PROJECT SUMMARY / ABSTRACT Lung failure from endotoxemia and sepsis induces widespread and often rapid lung vascular endothelial injury due to unfettered influx of inflammatory cells such as neutrophils and macrophages. This maladaptive inflammatory response outpaces the reparative capacity of lungs, resulting in profound inflammatory lung injury and hypoxemia. This proposal focuses on fundamental amplification mechanisms underlying the maladaptive inflammatory activation of the lung endothelium. Our central hypothesis is that the inflammatory response to threat signals such as the initial breaching of the endothelial plasma membrane by bacterial lipopolysaccharide (LPS) and rapid release of mitochondrial DNA by the injured mitochondria into the cytosol massively and acutely amplifies the inflammatory response and thus serves as essential feed-forward mechanisms for progression of acute lung injury (ALI). In Aim 1, we will determine the mechanisms by which the recently identified perforin Gasdermin D mediates endothelial plasma membrane pore formation and the mechanisms of activation of the K+ efflux ion channel TWIK2 that we have recently identified. We will address the role of amplifying K+ efflux on the severity and rapidity of endothelial NLRP3 inflammasome activation and fulminant lung injury. In Aim 2, we will define another crucial amplification mechanism, the potentially important role of Gasdermin D-mediated mitochondrial (mt) membrane pore formation and the release of mtDNA, which may also catastrophically amplifiy lung injury via activation of Type I interferon signaling. These mechanistically driven studies will utilize genetic mouse models (endothelial specific knockout models in our labs) as well as comprehensive imaging, electrophysiological and physiological approaches and thus provide the framework for identifying novel endothelial amplification inflammatory mechanisms that induce lung vascular injury and ALI. We will elucidate how these pathways can be targeted to reduce tissue damage and improve survival.

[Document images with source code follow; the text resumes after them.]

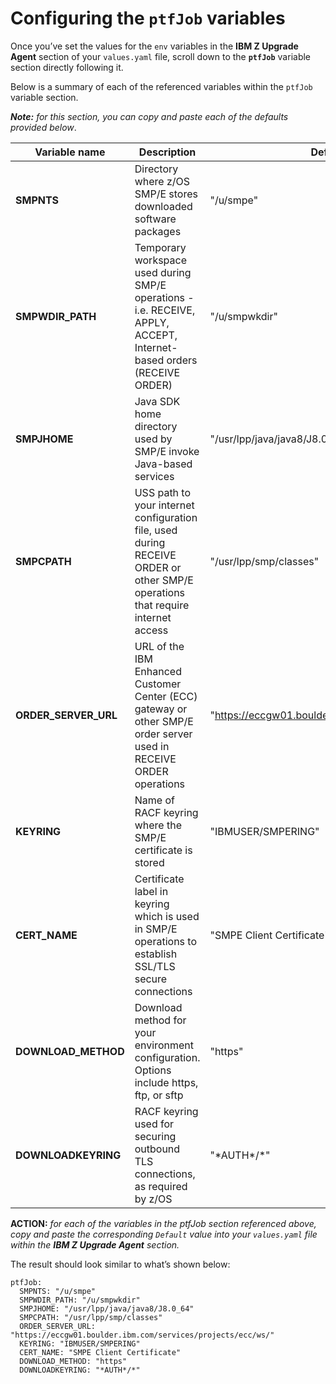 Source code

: # Configuring the `ptfJob` variables


Once you’ve set the values for the `env` variables in the **IBM Z Upgrade Agent** section of your `values.yaml` file, scroll down to the **`ptfJob`** variable section directly following it.

Below is a summary of each of the referenced variables within the `ptfJob` variable section.

***Note:*** *for this section, you can copy and paste each of the defaults provided below*.

**Variable name** | **Description** | **Default value to set**
--- | --- | ---
**SMPNTS** | Directory where z/OS SMP/E stores downloaded software packages | "/u/smpe"
**SMPWDIR_PATH** | Temporary workspace used during SMP/E operations - i.e. RECEIVE, APPLY, ACCEPT, Internet-based orders (RECEIVE ORDER) | "/u/smpwkdir"
**SMPJHOME** | Java SDK home directory used by SMP/E invoke Java-based services | "/usr/lpp/java/java8/J8.0_64"
**SMPCPATH** | USS path to your internet configuration file, used during RECEIVE ORDER or other SMP/E operations that require internet access | "/usr/lpp/smp/classes"
**ORDER_SERVER_URL** | URL of the IBM Enhanced Customer Center (ECC) gateway or other SMP/E order server used in RECEIVE ORDER operations | "https://eccgw01.boulder.ibm.com/services/projects/ecc/ws/"
**KEYRING** | Name of RACF keyring where the SMP/E certificate is stored | "IBMUSER/SMPERING"
**CERT_NAME** | Certificate label in keyring which is used in SMP/E operations to establish SSL/TLS secure connections | "SMPE Client Certificate"
**DOWNLOAD_METHOD** | Download method for your environment configuration. Options include https, ftp, or sftp | "https"
**DOWNLOADKEYRING** | RACF keyring used for securing outbound TLS connections, as required by z/OS | "\*AUTH\*/*"


**ACTION:** *for each of the variables in the ptfJob section referenced above, copy and paste the corresponding `Default` value into your `values.yaml` file within the **IBM Z Upgrade Agent** section.*

The result should look similar to what’s shown below:

```
ptfJob:
  SMPNTS: "/u/smpe"
  SMPWDIR_PATH: "/u/smpwkdir"
  SMPJHOME: "/usr/lpp/java/java8/J8.0_64"
  SMPCPATH: "/usr/lpp/smp/classes"
  ORDER_SERVER_URL: "https://eccgw01.boulder.ibm.com/services/projects/ecc/ws/"
  KEYRING: "IBMUSER/SMPERING"
  CERT_NAME: "SMPE Client Certificate"
  DOWNLOAD_METHOD: "https"
  DOWNLOADKEYRING: "*AUTH*/*"
```

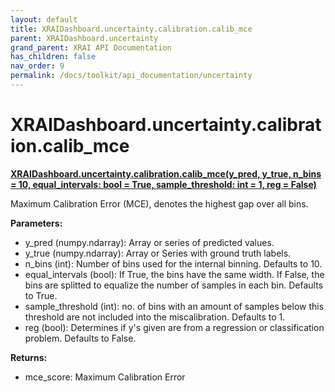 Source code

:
 ```yaml
---
layout: default
title: XRAIDashboard.uncertainty.calibration.calib_mce
parent: XRAIDashboard.uncertainty
grand_parent: XRAI API Documentation
has_children: false
nav_order: 9
permalink: /docs/toolkit/api_documentation/uncertainty
---
```


# XRAIDashboard.uncertainty.calibration.calib_mce
**[XRAIDashboard.uncertainty.calibration.calib_mce(y_pred, y_true, n_bins = 10, equal_intervals: bool = True, sample_threshold: int = 1, reg = False)](https://github.com/gaberamolete/XRAIDashboard/blob/main/uncertainty/calibration.py)**


Maximum Calibration Error (MCE), denotes the highest gap over all bins.


**Parameters:**
- y_pred (numpy.ndarray): Array or series of predicted values.
- y_true (numpy.ndarray): Array or Series with ground truth labels.
- n_bins (int): Number of bins used for the internal binning. Defaults to 10.
- equal_intervals (bool): If True, the bins have the same width. If False, the bins are splitted to equalize the number of samples in each bin. Defaults to True.
- sample_threshold (int): no. of bins with an amount of samples below this threshold are not included into the miscalibration. Defaults to 1.
- reg (bool): Determines if y's given are from a regression or classification problem. Defaults to False.

**Returns:**
- mce_score: Maximum Calibration Error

项目总结/摘要 内毒素血症和脓毒症引起的肺衰竭可引起广泛且通常快速的肺血管内皮损伤， 炎症细胞如中性粒细胞和巨噬细胞的不受限制的流入。这种适应不良的炎症 反应速度超过肺的修复能力，导致严重的炎性肺损伤和低氧血症。 这项建议的重点是基础放大机制的适应不良的炎症反应， 激活肺内皮。我们的中心假设是，对威胁的炎症反应发出这样的信号， 由于细菌脂多糖（LPS）最初破坏内皮细胞质膜， 损伤的线粒体大量释放线粒体DNA进入胞质，并急性放大炎症反应。 反应，并因此作为重要的前馈机制的急性肺损伤（ALI）的进展。在Aim中 1，我们将确定最近发现的穿孔素Gasdermin D介导 内皮细胞质膜孔的形成和K+外排离子通道的激活机制 我们最近发现的TWIK 2。我们将讨论放大K+外流对严重性的作用， 内皮NLRP 3炎性体活化和暴发性肺损伤的快速性。在目标2中，我们定义 另一个关键的扩增机制，Gasdermin D介导的潜在重要作用， 线粒体（mt）膜孔的形成和mtDNA的释放，这也可能是灾难性的 通过激活I型干扰素信号传导减轻肺损伤。这些机械驱动的研究将利用 遗传小鼠模型（我们实验室中的内皮特异性敲除模型）以及全面成像， 因此提供了用于鉴定新的内皮细胞的框架， 放大炎症机制，诱导肺血管损伤和ALI。我们将阐明这些 可以靶向这些通路以减少组织损伤并提高存活率。